This exhibition has been canceled, postponed or can only be seen by appointment: we have decided to show it to you!
March 24th was Edward Weston’s birthday, and as I look around the inventory I see we have a number of his photographs, not just one or two… an embarrassment of riches, if you will. We also have a couple of his son Brett’s most popular images, in rare, true vintage form. I wanted to show them off via posts to our Facebook and Instagram accounts, but this being the anniversary of Edward’s birth I thought a full-fledged website exhibition would be in order.

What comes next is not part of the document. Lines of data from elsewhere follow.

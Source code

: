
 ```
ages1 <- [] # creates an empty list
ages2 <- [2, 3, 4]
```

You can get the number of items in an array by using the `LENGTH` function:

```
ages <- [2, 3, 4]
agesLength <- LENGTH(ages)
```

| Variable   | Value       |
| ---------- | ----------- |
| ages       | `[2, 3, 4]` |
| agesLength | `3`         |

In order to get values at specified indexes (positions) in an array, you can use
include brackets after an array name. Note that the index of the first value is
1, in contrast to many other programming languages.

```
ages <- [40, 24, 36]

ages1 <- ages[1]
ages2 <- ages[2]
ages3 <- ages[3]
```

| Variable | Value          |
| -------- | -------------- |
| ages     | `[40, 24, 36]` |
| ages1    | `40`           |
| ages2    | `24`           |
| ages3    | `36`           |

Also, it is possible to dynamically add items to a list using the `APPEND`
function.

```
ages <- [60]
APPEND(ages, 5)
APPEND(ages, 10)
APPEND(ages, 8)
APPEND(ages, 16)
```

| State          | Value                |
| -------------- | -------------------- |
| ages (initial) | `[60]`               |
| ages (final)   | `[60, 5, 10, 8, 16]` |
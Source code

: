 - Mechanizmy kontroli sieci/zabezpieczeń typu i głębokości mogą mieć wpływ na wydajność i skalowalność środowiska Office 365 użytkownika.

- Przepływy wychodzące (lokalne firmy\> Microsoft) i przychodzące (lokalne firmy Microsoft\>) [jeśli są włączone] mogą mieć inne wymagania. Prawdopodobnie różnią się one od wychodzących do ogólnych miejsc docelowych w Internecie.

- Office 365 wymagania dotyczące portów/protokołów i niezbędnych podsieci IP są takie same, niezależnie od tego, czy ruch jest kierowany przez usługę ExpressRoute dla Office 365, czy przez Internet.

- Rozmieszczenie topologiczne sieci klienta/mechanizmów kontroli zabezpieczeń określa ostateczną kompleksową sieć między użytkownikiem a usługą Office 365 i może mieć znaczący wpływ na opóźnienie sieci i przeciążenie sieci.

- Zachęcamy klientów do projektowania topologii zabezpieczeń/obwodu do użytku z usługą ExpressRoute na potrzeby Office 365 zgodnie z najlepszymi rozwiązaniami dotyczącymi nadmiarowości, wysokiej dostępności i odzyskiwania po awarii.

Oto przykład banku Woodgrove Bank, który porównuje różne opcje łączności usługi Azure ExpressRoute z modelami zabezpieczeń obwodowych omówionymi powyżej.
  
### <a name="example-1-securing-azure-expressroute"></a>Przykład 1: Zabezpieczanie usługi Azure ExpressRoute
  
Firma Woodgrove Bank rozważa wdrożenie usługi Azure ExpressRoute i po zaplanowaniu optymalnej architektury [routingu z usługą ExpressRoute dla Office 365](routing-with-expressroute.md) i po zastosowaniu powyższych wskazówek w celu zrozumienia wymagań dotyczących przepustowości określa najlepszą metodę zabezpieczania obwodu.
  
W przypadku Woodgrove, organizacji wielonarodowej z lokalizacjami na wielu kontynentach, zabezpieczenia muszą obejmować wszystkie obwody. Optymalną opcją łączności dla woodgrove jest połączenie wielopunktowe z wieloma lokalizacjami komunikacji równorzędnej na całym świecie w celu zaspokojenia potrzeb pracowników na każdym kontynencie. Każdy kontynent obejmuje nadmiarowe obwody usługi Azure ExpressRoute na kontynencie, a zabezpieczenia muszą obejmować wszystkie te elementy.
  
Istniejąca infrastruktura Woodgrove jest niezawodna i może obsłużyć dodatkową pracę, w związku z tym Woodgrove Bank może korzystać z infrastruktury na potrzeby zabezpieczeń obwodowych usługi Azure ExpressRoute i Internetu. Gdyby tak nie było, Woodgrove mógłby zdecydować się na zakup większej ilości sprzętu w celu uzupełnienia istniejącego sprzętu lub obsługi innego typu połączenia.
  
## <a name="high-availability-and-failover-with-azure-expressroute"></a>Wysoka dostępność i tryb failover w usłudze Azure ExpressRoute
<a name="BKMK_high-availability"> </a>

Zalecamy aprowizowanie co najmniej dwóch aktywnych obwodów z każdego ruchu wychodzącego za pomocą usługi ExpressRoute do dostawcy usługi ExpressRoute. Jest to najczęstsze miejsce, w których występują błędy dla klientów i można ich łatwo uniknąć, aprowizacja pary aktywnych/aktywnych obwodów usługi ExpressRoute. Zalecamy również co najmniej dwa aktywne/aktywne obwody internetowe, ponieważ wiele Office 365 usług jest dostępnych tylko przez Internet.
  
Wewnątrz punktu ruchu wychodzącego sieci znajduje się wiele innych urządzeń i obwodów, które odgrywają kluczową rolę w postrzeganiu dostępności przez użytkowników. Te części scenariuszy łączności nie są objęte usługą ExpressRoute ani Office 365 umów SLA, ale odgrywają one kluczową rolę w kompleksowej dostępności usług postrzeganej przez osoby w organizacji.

Although we mostly think of Edward Weston as a west coast, Point Lobos kind of guy, his roots lie elsewhere…in Highland Park, IL to be precise. When he was sixteen, his obstetrician father, gave him a camera, and the following advice: Do not stay too far away from your subject matter, or it will seem too small. This was excellent advice which Edward usually heeded, and to great effect. His credo was to “make the ordinary look extraordinary”. And, toward that end he made sure there was a close and tension-filled relationship between the edges of his subject and the edges of the picture’s frame.
He moved to California and opened a portrait studio in 1911 in Tropico, CA ( later to be called, Glendale). He photographed the well to do with soft edges, with an atmosphere suffused with glowing light. There was a touch of John Singer Sargent in this work, but he soon lost interest in it as he felt it had become too formulaic.
In 1921 he sets out for a trip to New York to meet Alfred Stieglitz, to show him new work, which had become very hard-edged and somewhat minimal, and hopefully get some guidance from him. On his way there Weston stopped to photograph the Armco Steel Works, in Middletown, OH. These pictures were to change his life. These images were greatly admired in New York not only by Stieglitz, but also by Paul Strand, Charles Sheeler, Georgia O’Keeffe, and others. When Weston headed back west, he was disappointed that Stieglitz hadn’t shown the overwhelming enthusiasm Weston craved, and thought was his due. But his artistic way was clear…no more pictorial photographs…Weston was now interested only in discoveries, and intensity.
On July 30th, 1923, Weston, his son Chandler, and his paramour, the photographer and leftist activist, Tina Modotti boarded a steamship for an extended stay in Mexico. His wife, Flora, and their 3 other sons, Brett, Neil, and Cole waved goodbye from the dock. It was the start of Edward’s big life adventure, both photographically, and romantically. His reputation preceded him, and when he arrived in Mexico Tina set up a show for him in one of the better galleries, which opened soon after his arrival. He was welcomed into a select group of artists who represented what was called the Mexican Renaissance. This group included Diego Rivera, Jose Clemente Orozco, Jean Charlot, Frieda Kahlo, and of course, Tina Modotti. Edward began to immerse himself in the dark side of Mexican culture, as seen through its objects which seemed to brood in sunlight and in shadow, and death seemed never far away. Mexico was a long way from sunny southern California. The dinner conversation was intensely philosophical, and political within the group. Weston became more and more loquacious, and more and more at ease.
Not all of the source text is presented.